In My World: The Iraq Speech By Frank J.
“I’m President Bush, and I approve this message.”
“You don’t have to say that before a speech,” remarked a reporter.
“Shut up!” Bush shouted, “This is my speech, and I can do what I want!” He looked at some index cards. “Now what did I want to say… Oh! We are doing good in Iraq. Many bad people are dying. Osama is a bad man and we will find him. There are many camels in Iraq. And… uh…” He shuffled through his index cards. “Oh yeah… and screw you stupid reporters. I will now open the floor for questions, but I would like to point out that I have one brick.” Bush held up a red brick. “I will throw it at the head of anyone whose question makes me mad. You may think I might not use it on you because your question isn’t maddening enough, but I remind you I’m quite impulsive. Who has the first question?”
“Would you like to apologize for anything involving 9/11 because… AHHH!”
“D@mn; there goes my only brick,” Bush sighed, “Next question.”
“Do you regret anything during your presidency?”

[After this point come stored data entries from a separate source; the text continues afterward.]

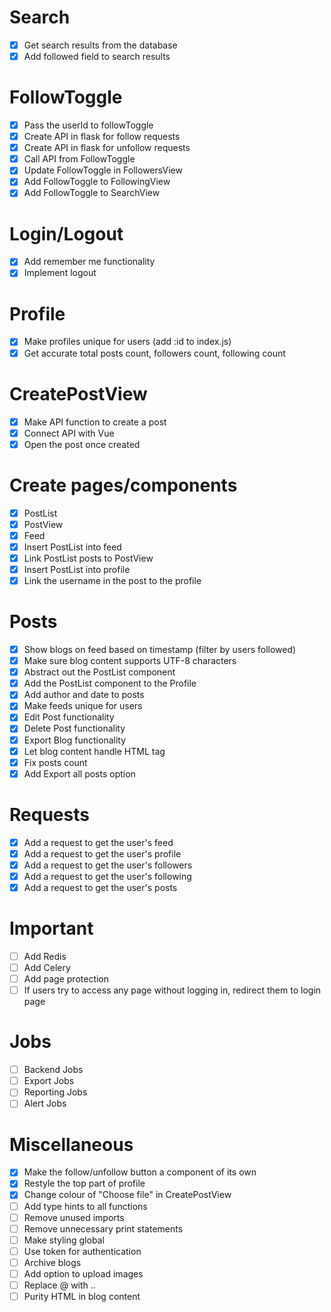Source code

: # Search
- [x] Get search results from the database
- [x] Add followed field to search results

# FollowToggle
- [x] Pass the userId to followToggle
- [x] Create API in flask for follow requests
- [x] Create API in flask for unfollow requests
- [x] Call API from FollowToggle
- [x] Update FollowToggle in FollowersView
- [x] Add FollowToggle to FollowingView
- [x] Add FollowToggle to SearchView

# Login/Logout
- [x] Add remember me functionality
- [x] Implement logout

# Profile
- [x] Make profiles unique for users (add :id to index.js)
- [x] Get accurate total posts count, followers count, following count

# CreatePostView
- [x] Make API function to create a post
- [x] Connect API with Vue
- [x] Open the post once created

# Create pages/components
- [x] PostList
- [x] PostView
- [x] Feed
- [x] Insert PostList into feed
- [x] Link PostList posts to PostView
- [x] Insert PostList into profile
- [x] Link the username in the post to the profile

# Posts
- [x] Show blogs on feed based on timestamp (filter by users followed)
- [x] Make sure blog content supports UTF-8 characters
- [x] Abstract out the PostList component
- [x] Add the PostList component to the Profile 
- [x] Add author and date to posts
- [x] Make feeds unique for users
- [x] Edit Post functionality  
- [x] Delete Post functionality
- [x] Export Blog functionality
- [x] Let blog content handle HTML tag
- [x] Fix posts count
- [x] Add Export all posts option

# Requests
- [x] Add a request to get the user's feed
- [x] Add a request to get the user's profile
- [x] Add a request to get the user's followers
- [x] Add a request to get the user's following
- [x] Add a request to get the user's posts

# Important
- [ ] Add Redis
- [ ] Add Celery
- [ ] Add page protection
- [ ] If users try to access any page without logging in, redirect them to login page

# Jobs
- [ ] Backend Jobs
- [ ] Export Jobs
- [ ] Reporting Jobs
- [ ] Alert Jobs

# Miscellaneous
- [x] Make the follow/unfollow button a component of its own
- [x] Restyle the top part of profile
- [x] Change colour of "Choose file" in CreatePostView
- [ ] Add type hints to all functions
- [ ] Remove unused imports
- [ ] Remove unnecessary print statements
- [ ] Make styling global
- [ ] Use token for authentication
- [ ] Archive blogs
- [ ] Add option to upload images
- [ ] Replace @ with ..
- [ ] Purity HTML in blog content
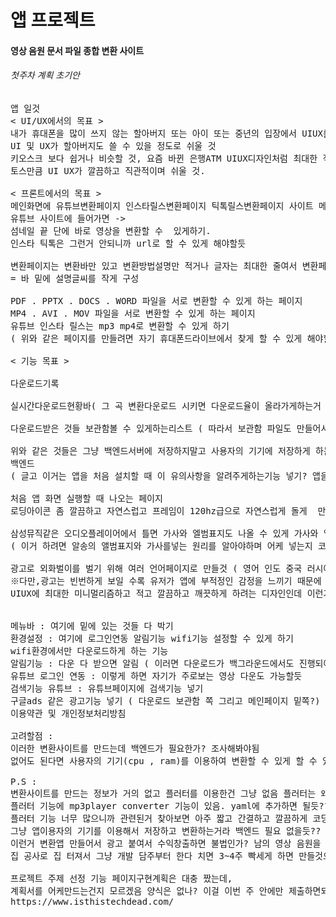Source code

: # 앱 프로젝트
#### 영상 음원 문서 파일 종합 변환 사이트
###### 첫주차 계획 초기안
<pre>
앱 일것
< UI/UX에서의 목표 > 
내가 휴대폰을 많이 쓰지 않는 할아버지 또는 아이 또는 중년의 입장에서 UIUX를 디자인할 것 
UI 및 UX가 할아버지도 쓸 수 있을 정도로 쉬울 것 
키오스크 보다 쉽거나 비슷할 것, 요즘 바뀐 은행ATM UIUX디자인처럼 최대한 직관적으로 디자인할 것
토스만큼 UI UX가 깔끔하고 직관적이며 쉬울 것.

< 프론트에서의 목표 > 
메인화면에 유튜브변환페이지 인스타릴스변환페이지 틱톡릴스변환페이지 사이트 메인화면에 놓는다. ->
유튜브 사이트에 들어가면 -> 
섬네일 끝 단에 바로 영상을 변환할 수  있게하기.
인스타 틱톡은 그런거 안되니까 url로 할 수 있게 해야할듯
  
변환페이지는 변환바만 있고 변환방법설명만 적거나 글자는 최대한 줄여서 변환페이지를 구성한다. 
= 바 밑에 설명글씨를 작게 구성
  
PDF . PPTX . DOCS . WORD 파일을 서로 변환할 수 있게 하는 페이지
MP4 . AVI . MOV 파일을 서로 변환할 수 있게 하는 페이지
유튜브 인스타 릴스는 mp3 mp4로 변환할 수 있게 하기 
( 위와 같은 페이지를 만들려면 자기 휴대폰드라이브에서 찾게 할 수 있게 해야할듯 ) 
 
< 기능 목표 >
  
다운로드기록
  
실시간다운로드현황바( 그 곡 변환다운로드 시키면 다운로드율이 올라가게하는거 )
  
다운로드받은 것들 보관함볼 수 있게하는리스트 ( 따라서 보관함 파일도 만들어서 있게해야 됨 )
  
위와 같은 것들은 그냥 백엔드서버에 저장하지말고 사용자의 기기에 저장하게 하는형식으로
백엔드
( 글고 이거는 앱을 처음 설치할 때 이 유의사항을 알려주게하는기능 넣기? 앱을 지우면 곡이 다 없어진다던가)

처음 앱 화면 실행할 때 나오는 페이지 
로딩아이콘 좀 깔끔하고 자연스럽고 프레임이 120hz급으로 자연스럽게 돌게  만들기

삼성뮤직같은 오디오플레이어에서 틀면 가사와 엘범표지도 나올 수 있게 가사와 앨범표지를 넣을 수 있게 하는 기능 넣기
( 이거 하려면 알송의 앨범표지와 가사를넣는 원리를 알아야하며 어케 넣는지 코드도 알아야됨 )

광고로 외화벌이를 벌기 위해 여러 언어페이지로 만들것 ( 영어 인도 중국 러시아 스페인은 돈이 된다 ) 
※다만,광고는 빈번하게 보일 수록 유저가 앱에 부적정인 감정을 느끼기 때문에 자주 노출 시킬 수도 없는 노릇이며
UIUX에 최대한 미니멀리즘하고 적고 깔끔하고 깨끗하게 하려는 디자인인데 이런거 넣으면 드러워보여서 목표에도 위배가 될수도 있음


메뉴바 : 여기에 밑에 있는 것들 다 박기
환경설정 : 여기에 로그인연동 알림기능 wifi기능 설정할 수 있게 하기
wifi환경에서만 다운로드하게 하는 기능 
알림기능 : 다운 다 받으면 알림 ( 이러면 다운로드가 백그라운드에서도 진행되야함 )
유튜브 로그인 연동 : 이렇게 하면 자기가 주로보는 영상 다운도 가능할듯  
검색기능 유튜브 : 유튜브페이지에 검색기능 넣기
구글ads 같은 광고기능 넣기 ( 다운로드 보관함 쪽 그리고 메인페이지 밑쪽?)
이용약관 및 개인정보처리방침 

고려할점 :
이러한 변환사이트를 만드는데 백엔드가 필요한가? 조사해봐야됨
없어도 된다면 사용자의 기기(cpu , ram)를 이용하여 변환할 수 있게 할 수 있는가? 조사해봐야됨

P.S :
변환사이트를 만드는 정보가 거의 없고 플러터를 이용한건 그냥 없음 플러터는 왜 이렇게 정보가 없음?? 죽겠다
플러터 기능에 mp3player converter 기능이 있음. yaml에 추가하면 될듯??
플러터 기능 너무 많으니까 관련된거 찾아보면 아주 짧고 간결하고 깔끔하게 코딩이 될 수도 있을듯
그냥 앱이용자의 기기를 이용해서 저장하고 변환하는거라 백엔드 필요 없을듯??
이런거 변환앱 만들어서 광고 붙여서 수익창출하면 불법인가? 남의 영상 음원을 파일로 변환시키는것까지는 개인적으로 사용이 가능하지만 나는 이 변환프로그램에 광고기능을 붙였기 때문에 상업적으로 이용하는 것이라 수익창출은 불법인가??
집 공사로 집 터져서 그냥 개발 담주부터 한다 치면 3~4주 빡세게 하면 만들것으로 예상됨 죽겠다 

프로젝트 주제 선정 기능 페이지구현계획은 대충 짰는데,
계획서를 어케만드는건지 모르겠음 양식은 없나? 이걸 이번 주 안에만 제출하면되는가?
https://www.isthistechdead.com/
</pre>
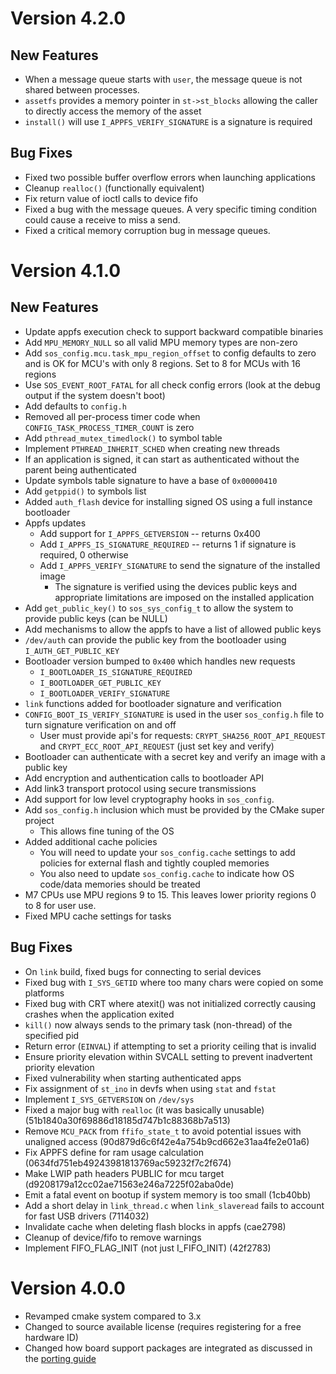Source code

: # Version 4.2.0

## New Features

- When a message queue starts with `user`, the message queue is not shared between processes.
- `assetfs` provides a memory pointer in `st->st_blocks` allowing the caller to directly access the memory of the asset
- `install()` will use `I_APPFS_VERIFY_SIGNATURE` is a signature is required

## Bug Fixes

- Fixed two possible buffer overflow errors when launching applications
- Cleanup `realloc()` (functionally equivalent)
- Fix return value of ioctl calls to device fifo
- Fixed a bug with the message queues. A very specific timing condition could cause a receive to miss a send.
- Fixed a critical memory corruption bug in message queues.

# Version 4.1.0

## New Features

- Update appfs execution check to support backward compatible binaries
- Add `MPU_MEMORY_NULL` so all valid MPU memory types are non-zero
- Add `sos_config.mcu.task_mpu_region_offset` to config defaults to zero and is OK for MCU's with only 8 regions. Set to 8 for MCUs with 16 regions
- Use `SOS_EVENT_ROOT_FATAL` for all check config errors (look at the debug output if the system doesn't boot)
- Add defaults to `config.h`
- Removed all per-process timer code when `CONFIG_TASK_PROCESS_TIMER_COUNT` is zero
- Add `pthread_mutex_timedlock()` to symbol table
- Implement `PTHREAD_INHERIT_SCHED` when creating new threads
- If an application is signed, it can start as authenticated without the parent being authenticated
- Update symbols table signature to have a base of `0x00000410`
- Add `getppid()` to symbols list
- Added `auth_flash` device for installing signed OS using a full instance bootloader
- Appfs updates
  - Add support for `I_APPFS_GETVERSION` -- returns 0x400
  - Add `I_APPFS_IS_SIGNATURE_REQUIRED` -- returns 1 if signature is required, 0 otherwise
  - Add `I_APPFS_VERIFY_SIGNATURE` to send the signature of the installed image
    - The signature is verified using the devices public keys and appropriate limitations are imposed on the installed application
- Add `get_public_key()` to `sos_sys_config_t` to allow the system to provide public keys (can be NULL)
- Add mechanisms to allow the appfs to have a list of allowed public keys
- `/dev/auth` can provide the public key from the bootloader using `I_AUTH_GET_PUBLIC_KEY`
- Bootloader version bumped to `0x400` which handles new requests
  - `I_BOOTLOADER_IS_SIGNATURE_REQUIRED`
  - `I_BOOTLOADER_GET_PUBLIC_KEY`
  - `I_BOOTLOADER_VERIFY_SIGNATURE`
- `link` functions added for bootloader signature and verification
- `CONFIG_BOOT_IS_VERIFY_SIGNATURE` is used in the user `sos_config.h` file to turn signature verification on and off
  - User must provide api's for requests: `CRYPT_SHA256_ROOT_API_REQUEST` and `CRYPT_ECC_ROOT_API_REQUEST` (just set key and verify)
- Bootloader can authenticate with a secret key and verify an image with a public key
- Add encryption and authentication calls to bootloader API
- Add link3 transport protocol using secure transmissions
- Add support for low level cryptography hooks in `sos_config`.
- Add `sos_config.h` inclusion which must be provided by the CMake super project
  - This allows fine tuning of the OS
- Added additional cache policies
  - You will need to update your `sos_config.cache` settings to add policies for external flash and tightly coupled memories
  - You also need to update `sos_config.cache` to indicate how OS code/data memories should be treated
- M7 CPUs use MPU regions 9 to 15. This leaves lower priority regions 0 to 8 for user use.
- Fixed MPU cache settings for tasks

## Bug Fixes

- On `link` build, fixed bugs for connecting to serial devices
- Fixed bug with `I_SYS_GETID` where too many chars were copied on some platforms
- Fixed bug with CRT where atexit() was not initialized correctly causing crashes when the application exited
- `kill()` now always sends to the primary task (non-thread) of the specified pid
- Return error (`EINVAL`) if attempting to set a priority ceiling that is invalid
- Ensure priority elevation within SVCALL setting to prevent inadvertent priority elevation
- Fixed vulnerability when starting authenticated apps
- Fix assignment of `st_ino` in devfs when using `stat` and `fstat`
- Implement `I_SYS_GETVERSION` on `/dev/sys`
- Fixed a major bug with `realloc` (it was basically unusable) (51b1840a30f69886d18185d747b1c88368b7a513)
- Remove `MCU_PACK` from `ffifo_state_t` to avoid potential issues with unaligned access (90d879d6c6f42e4a754b9cd662e31aa4fe2e01a6)
- Fix APPFS define for ram usage calculation (0634fd751eb49243981813769ac59232f7c2f674)
- Make LWIP path headers PUBLIC for mcu target (d9208179a12cc02ae71563e246a7225f02aba0de)
- Emit a fatal event on bootup if system memory is too small (1cb40bb)
- Add a short delay in `link_thread.c` when `link_slaveread` fails to account for fast USB drivers (7114032)
- Invalidate cache when deleting flash blocks in appfs (cae2798)
- Cleanup of device/fifo to remove warnings
- Implement FIFO_FLAG_INIT (not just I_FIFO_INIT) (42f2783)

# Version 4.0.0

- Revamped cmake system compared to 3.x
- Changed to source available license (requires registering for a free hardware ID)
- Changed how board support packages are integrated as discussed in the [porting guide](guides/Porting.md)
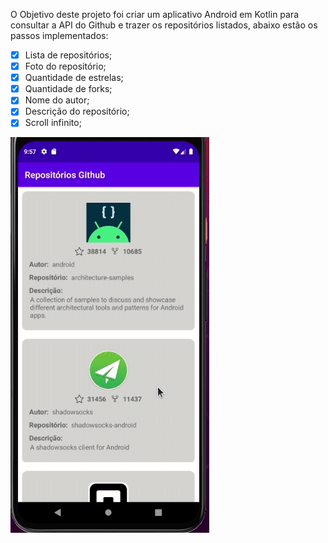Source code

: O Objetivo deste projeto foi criar um aplicativo Android em Kotlin para consultar a API do Github e trazer os repositórios listados, abaixo estão os passos implementados:

- [x] Lista de repositórios;
- [x] Foto do repositório;
- [x] Quantidade de estrelas;
- [x] Quantidade de forks;
- [x] Nome do autor;
- [x] Descrição do repositório;
- [x] Scroll infinito;

![](desafio-android.gif)
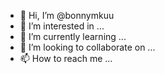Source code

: - 👋 Hi, I’m @bonnymkuu
- 👀 I’m interested in ...
- 🌱 I’m currently learning ...
- 💞️ I’m looking to collaborate on ...
- 📫 How to reach me ...

<!---
bonnymkuu/bonnymkuu is a ✨ special ✨ repository because its `README.md` (this file) appears on your GitHub profile.
You can click the Preview link to take a look at your changes.
--->
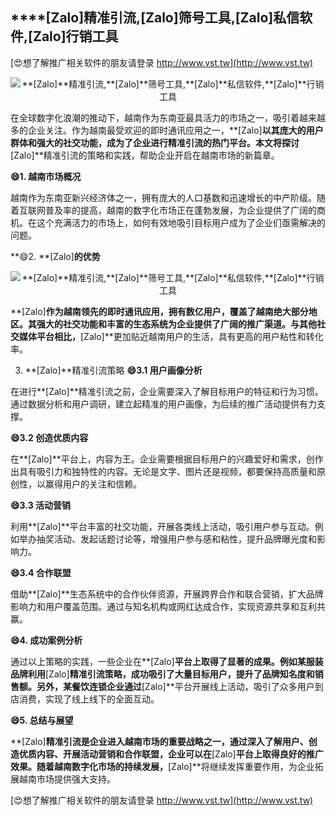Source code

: ## ****[Zalo]**精准引流,**[Zalo]**筛号工具,**[Zalo]**私信软件,**[Zalo]**行销工具**

[😍想了解推广相关软件的朋友请登录 http://www.vst.tw](http://www.vst.tw)

 <center><img src="https://vst.tw/MP4/tuiguang/png/2.png" alt="**[Zalo]**精准引流,**[Zalo]**筛号工具,**[Zalo]**私信软件,**[Zalo]**行销工具"></center>

在全球数字化浪潮的推动下，越南作为东南亚最具活力的市场之一，吸引着越来越多的企业关注。作为越南最受欢迎的即时通讯应用之一，**[Zalo]**以其庞大的用户群体和强大的社交功能，成为了企业进行精准引流的热门平台。本文将探讨**[Zalo]**精准引流的策略和实践，帮助企业开启在越南市场的新篇章。

**😄1. 越南市场概况**

越南作为东南亚新兴经济体之一，拥有庞大的人口基数和迅速增长的中产阶级。随着互联网普及率的提高，越南的数字化市场正在蓬勃发展，为企业提供了广阔的商机。在这个充满活力的市场上，如何有效地吸引目标用户成为了企业们亟需解决的问题。

**😄2. **[Zalo]**的优势**

 <center><img src="https://vst.tw/MP4/tuiguang/png/2.png" alt="**[Zalo]**精准引流,**[Zalo]**筛号工具,**[Zalo]**私信软件,**[Zalo]**行销工具"></center>

**[Zalo]**作为越南领先的即时通讯应用，拥有数亿用户，覆盖了越南绝大部分地区。其强大的社交功能和丰富的生态系统为企业提供了广阔的推广渠道。与其他社交媒体平台相比，**[Zalo]**更加贴近越南用户的生活，具有更高的用户粘性和转化率。

3. **[Zalo]**精准引流策略
**😄3.1 用户画像分析**

在进行**[Zalo]**精准引流之前，企业需要深入了解目标用户的特征和行为习惯。通过数据分析和用户调研，建立起精准的用户画像，为后续的推广活动提供有力支撑。

**😄3.2 创造优质内容**

在**[Zalo]**平台上，内容为王。企业需要根据目标用户的兴趣爱好和需求，创作出具有吸引力和独特性的内容。无论是文字、图片还是视频，都要保持高质量和原创性，以赢得用户的关注和信赖。

**😄3.3 活动营销**

利用**[Zalo]**平台丰富的社交功能，开展各类线上活动，吸引用户参与互动。例如举办抽奖活动、发起话题讨论等，增强用户参与感和粘性，提升品牌曝光度和影响力。

**😄3.4 合作联盟**

借助**[Zalo]**生态系统中的合作伙伴资源，开展跨界合作和联合营销，扩大品牌影响力和用户覆盖范围。通过与知名机构或网红达成合作，实现资源共享和互利共赢。

**😄4. 成功案例分析**

通过以上策略的实践，一些企业在**[Zalo]**平台上取得了显著的成果。例如某服装品牌利用**[Zalo]**精准引流策略，成功吸引了大量目标用户，提升了品牌知名度和销售额。另外，某餐饮连锁企业通过**[Zalo]**平台开展线上活动，吸引了众多用户到店消费，实现了线上线下的全面互动。

**😄5. 总结与展望**

**[Zalo]**精准引流是企业进入越南市场的重要战略之一，通过深入了解用户、创造优质内容、开展活动营销和合作联盟，企业可以在**[Zalo]**平台上取得良好的推广效果。随着越南数字化市场的持续发展，**[Zalo]**将继续发挥重要作用，为企业拓展越南市场提供强大支持。

[😍想了解推广相关软件的朋友请登录 http://www.vst.tw](http://www.vst.tw)



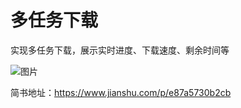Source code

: # 多任务下载

实现多任务下载，展示实时进度、下载速度、剩余时间等

![图片](https://upload-images.jianshu.io/upload_images/21257950-1f9da2fa61b18315.jpg?imageMogr2/auto-orient/strip|imageView2/2/w/748/format/webp)

简书地址：https://www.jianshu.com/p/e87a5730b2cb
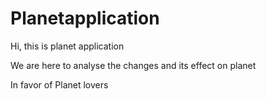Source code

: # Planetapplication


Hi, this is planet application

We are here to analyse the changes and its effect on planet

In favor of Planet lovers
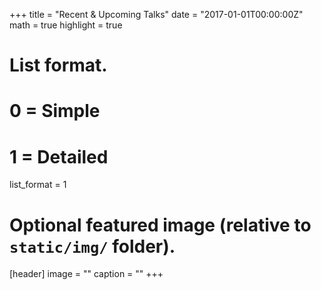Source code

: +++
title = "Recent & Upcoming Talks"
date = "2017-01-01T00:00:00Z"
math = true
highlight = true

# List format.
#   0 = Simple
#   1 = Detailed
list_format = 1

# Optional featured image (relative to `static/img/` folder).
[header]
image = ""
caption = ""
+++
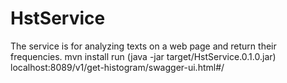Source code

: # HstService
The service is for analyzing texts on a web page and return their frequencies.
mvn install
run (java -jar target/HstService.0.1.0.jar)
localhost:8089/v1/get-histogram/swagger-ui.html#/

“No, and you suck,” Bush answered.
“Is there anything you think you should apologize for?”
“You’re all asking the same d@mn questions!” Bush exclaimed, “I don’t regret or apologize for anything. It was terrorists who crashed those planes on 9/11; not me! I only crashed two planes in my entire life, and never into buildings. And, after all the terrorist evil, I went and killed bad people, like a good president should. I regret nothing! Now does someone have some question that doesn’t involve apologizing or regretting?”
“What do you think of comparisons of Iraq to the quagmire in Vietnam?”
“That’s stupid,” Bush answered, “Anyone who thinks that is a complete retard… and I mean drooling on himself. Let’s look at the facts. Vietnam was a jungle. Iraq is a desert. There were Asian people in Vietnam. There are Arab people in Iraq. Oh, and one last thing: I’m going to win in Iraq! You hear that?” Bush shook his fist. “Bad people die when I’m president, and I don’t back down! You write that in your writing book thingies.”
“Our notepads?” suggested one reporter.
“Could one of you hand me back my brick?” Bush asked.
No one moved.
“You guys are useless! Ask your next stupid question.”
“Why are both you and Vice President Cheney going to testify before the 9/11 commission together?”
“Well… uh… er…” Bush stammered, “You see… I think Dick might answer that better.”
Cheney walked on to stage. “SHUT UP!” he shouted, threw a whiskey bottle at the reporters, and then walked off.
“Good ‘ole drunken Dick,” Bush chuckled, “Always straight and to the point. Anymore questions?”
“Is there anything you regret having done since 9/11?”
Bush groaned. “I regret not bringing more bricks.”